AHA23: Unexpected Link Between Sleep Apnea and Cardiovascular Events in Kidney Disease Patients

MedicalResearch.com Interview with:

Lead Author: Rupak Desai, MBBS
Atlanta Veterans Affairs Medical Center
Independent Researcher, Atlanta, GA,

Presenter: Vamsikalyan Borra, MD
Resident Physician, Internal Medicine
University of Texas Rio Grande Valley, Weslaco, TX

MedicalResearch.com: What is the background for this study?

Response: The relationship between sleep apnea (OSA) and chronic kidney disease (CKD) is quite complex. OSA can cause hypoxia, activation of the sympathetic nervous system, and hypertension, all of which can have negative effects on kidney function. On the other hand, in patients with end-stage renal disease (ESRD), intensifying renal replacement therapy has shown some improvement in sleep apnea severity, suggesting a bi-directional relationship between the two conditions. While there are still uncertainties, recent studies have focused on understanding the interplay between OSA and CKD.

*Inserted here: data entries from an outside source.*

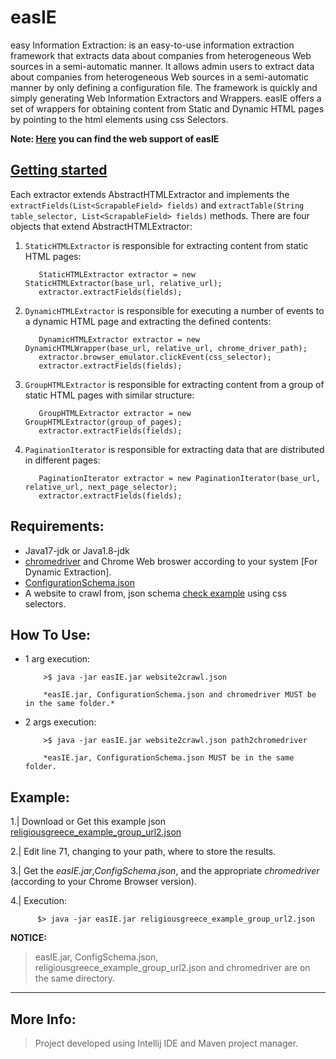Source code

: # easIE
easy Information Extraction: is an easy-to-use information extraction framework that extracts data about companies from heterogeneous Web sources in a semi-automatic manner. It allows admin users to extract data about companies from heterogeneous Web sources in a semi-automatic manner by only defining a configuration file. The framework is quickly and simply generating Web Information Extractors and Wrappers. easIE offers a set of wrappers for obtaining content from Static and Dynamic HTML pages by pointing to the html elements using css Selectors.

**Note: [Here](http://easie.iti.gr) you can find the web support of easIE**
<h2><u>Getting started</u></h2>

Each extractor extends AbstractHTMLExtractor and implements the `extractFields(List<ScrapableField> fields)` and `extractTable(String table_selector, List<ScrapableField> fields)` methods. There are four objects that extend AbstractHTMLExtractor:

1. `StaticHTMLExtractor` is responsible for extracting content from static HTML pages:

          StaticHTMLExtractor extractor = new StaticHTMLExtractor(base_url, relative_url);
          extractor.extractFields(fields);

2. `DynamicHTMLExtractor` is responsible for executing a number of events to a dynamic HTML page and extracting the defined contents: 

          DynamicHTMLExtractor extractor = new DynamicHTMLWrapper(base_url, relative_url, chrome_driver_path);
          extractor.browser_emulator.clickEvent(css_selector);
          extractor.extractFields(fields);

3. `GroupHTMLExtractor` is responsible for extracting content from a group of static HTML pages with similar structure:

          GroupHTMLExtractor extractor = new GroupHTMLExtractor(group_of_pages);
          extractor.extractFields(fields);
          
4. `PaginationIterator` is responsible for extracting data that are distributed in different pages:

          PaginationIterator extractor = new PaginationIterator(base_url, relative_url, next_page_selector);
          extractor.extractFields(fields);
          
## Requirements:
- Java17-jdk or Java1.8-jdk
- [chromedriver](https://chromedriver.chromium.org/downloads)  and Chrome Web broswer according to your system [For Dynamic Extraction].
- [ConfigurationSchema.json](https://github.com/tassosblackg/easIE/blob/soClose_patch/ConfigurationSchema.json)
- A website to crawl from, json schema [check example](https://github.com/tassosblackg/easIE/blob/soClose_patch/configuration_files/religiousgreece_example_group_url2.json) using css selectors.

## How To Use:
- 1 arg execution:

          >$ java -jar easIE.jar website2crawl.json
          
          *easIE.jar, ConfigurationSchema.json and chromedriver MUST be in the same folder.*

- 2 args execution:

          >$ java -jar easIE.jar website2crawl.json path2chromedriver
          
          *easIE.jar, ConfigurationSchema.json MUST be in the same folder.
          
## Example:
1.| Download or Get this example json [religiousgreece_example_group_url2.json](https://github.com/tassosblackg/easIE/blob/soClose_patch/configuration_files/religiousgreece_example_group_url2.json) 

2.| Edit line 71, changing to your path, where to store the results.

3.| Get the *easIE.jar*,*ConfigSchema.json*, and the appropriate *chromedriver* (according to your Chrome Browser version).


4.| Execution:
          
          $> java -jar easIE.jar religiousgreece_example_group_url2.json 
          
           
 **NOTICE:**
 > easIE.jar, ConfigSchema.json, religiousgreece_example_group_url2.json and chromedriver are on the same directory.
 
------------------------------------------------------------------------------------------------------------------------------

## More Info:

> Project developed using Intellij IDE and Maven project manager.
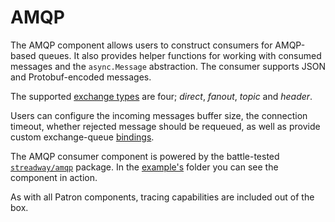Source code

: # AMQP

The AMQP component allows users to construct consumers for AMQP-based queues. It also provides helper functions for working with consumed messages and the `async.Message` abstraction. The consumer supports JSON and Protobuf-encoded messages.

The supported [exchange types](https://www.rabbitmq.com/tutorials/amqp-concepts.html#exchanges) are four; *direct*, *fanout*, *topic* and *header*.

Users can configure the incoming messages buffer size, the connection timeout, whether rejected message should be requeued, as well as provide custom exchange-queue [bindings](https://www.rabbitmq.com/tutorials/amqp-concepts.html#bindings).

The AMQP consumer component is powered by the battle-tested [`streadway/amqp`](https://www.rabbitmq.com/tutorials/amqp-concepts.html#bindings) package. In the [example's](/examples/amqp/main.go) folder you can see the component in action.

As with all Patron components, tracing capabilities are included out of the box.
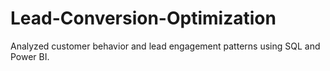 # Lead-Conversion-Optimization
Analyzed customer behavior and lead engagement patterns using SQL and Power BI. 
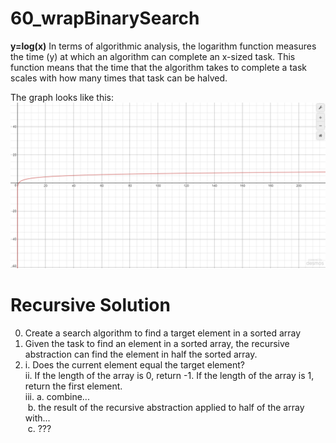 # 60_wrapBinarySearch

**y=log(x)**
In terms of algorithmic analysis, the logarithm function measures the time (y) at which an algorithm can complete an x-sized task. This function means that the time that the algorithm takes to complete a task scales with how many times that task can be halved.

The graph looks like this:
![alt text](logbase2.PNG)

# Recursive Solution
  0. Create a search algorithm to find a target element in a sorted array
  1. Given the task to find an element in a sorted array, the recursive abstraction can find the element in half the sorted array.
  2. i. Does the current element equal the target element? <br />
     ii. If the length of the array is 0, return -1. If the length of the array is 1, return the first element. <br />
     iii. a. combine... <br />
          &nbsp;b. the result of the recursive abstraction applied to half of the array with... <br />
          &nbsp;c. ???
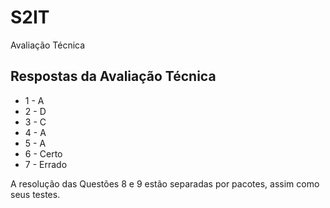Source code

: # S2IT
Avaliação Técnica


## Respostas da Avaliação Técnica
- 1 - A
- 2 - D
- 3 - C
- 4 - A
- 5 - A
- 6 - Certo
- 7 - Errado

A resolução das Questões 8 e 9 estão separadas por pacotes, assim como seus testes.
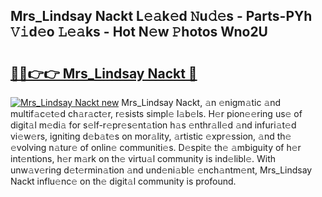 ## Mrs_Lindsay Nackt L𝚎𝚊k𝚎d 𝙽u𝚍𝚎s - Parts-PYh 𝚅𝚒d𝚎o 𝙻𝚎𝚊ks - Hot N𝚎w 𝙿hotos Wno2U

# <h2><a href="http://kv5708.teov.top/?on=Mrs_Lindsay+Nackt">🔗🔗👉👉 Mrs_Lindsay Nackt 🔗</a></h2>

[![Mrs_Lindsay Nackt new](https://i.imgur.com/QqkWNDz.gif)](http://kv5708.teov.top/?on=Mrs_Lindsay+Nackt)
Mrs_Lindsay Nackt, 𝚊n 𝚎nigm𝚊tic 𝚊nd multif𝚊c𝚎t𝚎d ch𝚊r𝚊ct𝚎r, r𝚎sists simpl𝚎 l𝚊b𝚎ls. H𝚎r pion𝚎𝚎ring us𝚎 of digit𝚊l m𝚎di𝚊 for s𝚎lf-r𝚎pr𝚎s𝚎nt𝚊tion h𝚊s 𝚎nthr𝚊ll𝚎d 𝚊nd infuri𝚊t𝚎d vi𝚎w𝚎rs, igniting d𝚎b𝚊t𝚎s on mor𝚊lity, 𝚊rtistic 𝚎xpr𝚎ssion, 𝚊nd th𝚎 𝚎volving n𝚊tur𝚎 of onlin𝚎 communiti𝚎s. D𝚎spit𝚎 th𝚎 𝚊mbiguity of h𝚎r int𝚎ntions, h𝚎r m𝚊rk on th𝚎 virtu𝚊l community is ind𝚎libl𝚎. With unw𝚊v𝚎ring d𝚎t𝚎rmin𝚊tion 𝚊nd und𝚎ni𝚊bl𝚎 𝚎nch𝚊ntm𝚎nt, Mrs_Lindsay Nackt influ𝚎nc𝚎 on th𝚎 digit𝚊l community is profound.
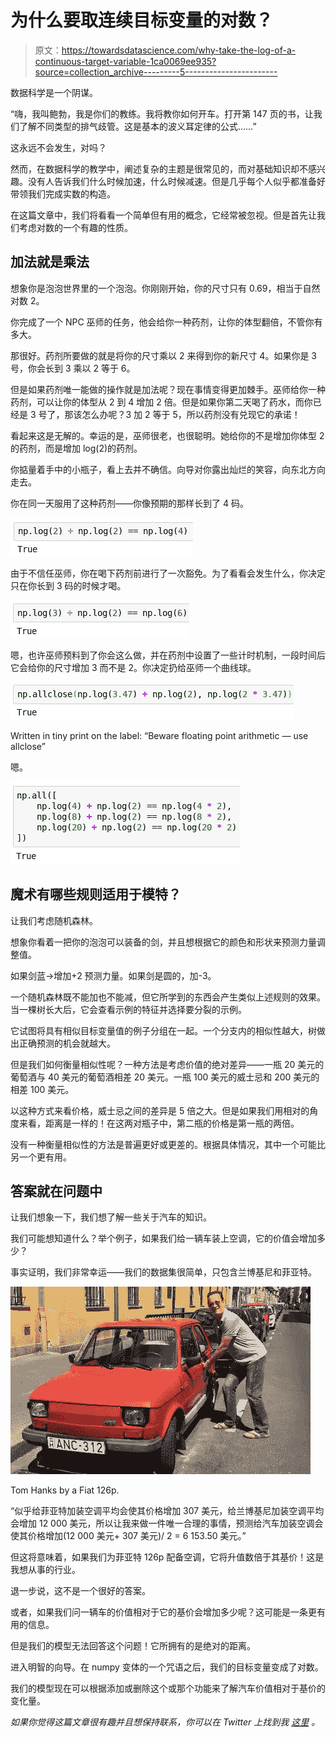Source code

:# 为什么要取连续目标变量的对数？

> 原文：<https://towardsdatascience.com/why-take-the-log-of-a-continuous-target-variable-1ca0069ee935?source=collection_archive---------5----------------------->

数据科学是一个阴谋。

“嗨，我叫鲍勃，我是你们的教练。我将教你如何开车。打开第 147 页的书，让我们了解不同类型的排气歧管。这是基本的波义耳定律的公式……”

这永远不会发生，对吗？

然而，在数据科学的教学中，阐述复杂的主题是很常见的，而对基础知识却不感兴趣。没有人告诉我们什么时候加速，什么时候减速。但是几乎每个人似乎都准备好带领我们完成实数的构造。

在这篇文章中，我们将看看一个简单但有用的概念，它经常被忽视。但是首先让我们考虑对数的一个有趣的性质。

## 加法就是乘法

想象你是泡泡世界里的一个泡泡。你刚刚开始，你的尺寸只有 0.69，相当于自然对数 2。

你完成了一个 NPC 巫师的任务，他会给你一种药剂，让你的体型翻倍，不管你有多大。

那很好。药剂所要做的就是将你的尺寸乘以 2 来得到你的新尺寸 4。如果你是 3 号，你会长到 3 乘以 2 等于 6。

但是如果药剂唯一能做的操作就是加法呢？现在事情变得更加棘手。巫师给你一种药剂，可以让你的体型从 2 到 4 增加 2 倍。但是如果你第二天喝了药水，而你已经是 3 号了，那该怎么办呢？3 加 2 等于 5，所以药剂没有兑现它的承诺！

看起来这是无解的。幸运的是，巫师很老，也很聪明。她给你的不是增加你体型 2 的药剂，而是增加 log(2)的药剂。

你掂量着手中的小瓶子，看上去并不确信。向导对你露出灿烂的笑容，向东北方向走去。

你在同一天服用了这种药剂——你像预期的那样长到了 4 码。

![](img/699252b5de394a2ed955bff07cf0f601.png)

由于不信任巫师，你在喝下药剂前进行了一次豁免。为了看看会发生什么，你决定只在你长到 3 码的时候才喝。

![](img/bc8ccbf1cc61cd9a4a9d1d28158dd86f.png)

嗯，也许巫师预料到了你会这么做，并在药剂中设置了一些计时机制，一段时间后它会给你的尺寸增加 3 而不是 2。你决定扔给巫师一个曲线球。

![](img/8ca7911169f591911d208608c8ee40d5.png)

Written in tiny print on the label: “Beware floating point arithmetic — use allclose”

嗯。

![](img/5e3941ef85efc1e498035a4b741fb443.png)

## 魔术有哪些规则适用于模特？

让我们考虑随机森林。

想象你看着一把你的泡泡可以装备的剑，并且想根据它的颜色和形状来预测力量调整值。

如果剑蓝->增加+2 预测力量。如果剑是圆的，加-3。

一个随机森林既不能加也不能减，但它所学到的东西会产生类似上述规则的效果。当一棵树长大后，它会查看示例的特征并选择要分裂的示例。

它试图将具有相似目标变量值的例子分组在一起。一个分支内的相似性越大，树做出正确预测的机会就越大。

但是我们如何衡量相似性呢？一种方法是考虑价值的绝对差异——一瓶 20 美元的葡萄酒与 40 美元的葡萄酒相差 20 美元。一瓶 100 美元的威士忌和 200 美元的相差 100 美元。

以这种方式来看价格，威士忌之间的差异是 5 倍之大。但是如果我们用相对的角度来看，距离是一样的！在这两对瓶子中，第二瓶的价格是第一瓶的两倍。

没有一种衡量相似性的方法是普遍更好或更差的。根据具体情况，其中一个可能比另一个更有用。

## 答案就在问题中

让我们想象一下，我们想了解一些关于汽车的知识。

我们可能想知道什么？举个例子，如果我们给一辆车装上空调，它的价值会增加多少？

事实证明，我们非常幸运——我们的数据集很简单，只包含兰博基尼和菲亚特。

![](img/474c8e7eed557d1dd1c626cd0bcf8cf7.png)

Tom Hanks by a Fiat 126p.

“似乎给菲亚特加装空调平均会使其价格增加 307 美元，给兰博基尼加装空调平均会增加 12 000 美元，所以让我来做一件唯一合理的事情，预测给汽车加装空调会使其价格增加(12 000 美元+ 307 美元)/ 2 = 6 153.50 美元。”

但这将意味着，如果我们为菲亚特 126p 配备空调，它将升值数倍于其基价！这是我想从事的行业。

退一步说，这不是一个很好的答案。

或者，如果我们问一辆车的价值相对于它的基价会增加多少呢？这可能是一条更有用的信息。

但是我们的模型无法回答这个问题！它所拥有的是绝对的距离。

进入明智的向导。在 numpy 变体的一个咒语之后，我们的目标变量变成了对数。

我们的模型现在可以根据添加或删除这个或那个功能来了解汽车价值相对于基价的变化量。

*如果你觉得这篇文章很有趣并且想保持联系，你可以在 Twitter 上找到我* [*这里*](https://twitter.com/radekosmulski) *。*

The role of CPAP therapy, a common treatment for OSA, in relation to CKD is not yet clear. Observational studies present findings regarding the impact of CPAPs on kidney function. However, researchers are actively investigating its cardiovascular benefits and its influence on the progression of CKD.

The objective of this study is to analyze the trends in composite cardiovascular events in hospital encounters among geriatric patients with CKD, comparing those with and without obstructive sleep apnea. Additionally, we are also investigating sex and racial disparities in trends of major adverse cardiovascular and cerebrovascular events (MACCE) among geriatric patients with obstructive sleep apnea (OSA). Furthermore, we are assessing the impact of continuous positive airway pressure (CPAP) treatment and dependence on MACCE outcomes in OSA patients

MedicalResearch.com: What are the main findings?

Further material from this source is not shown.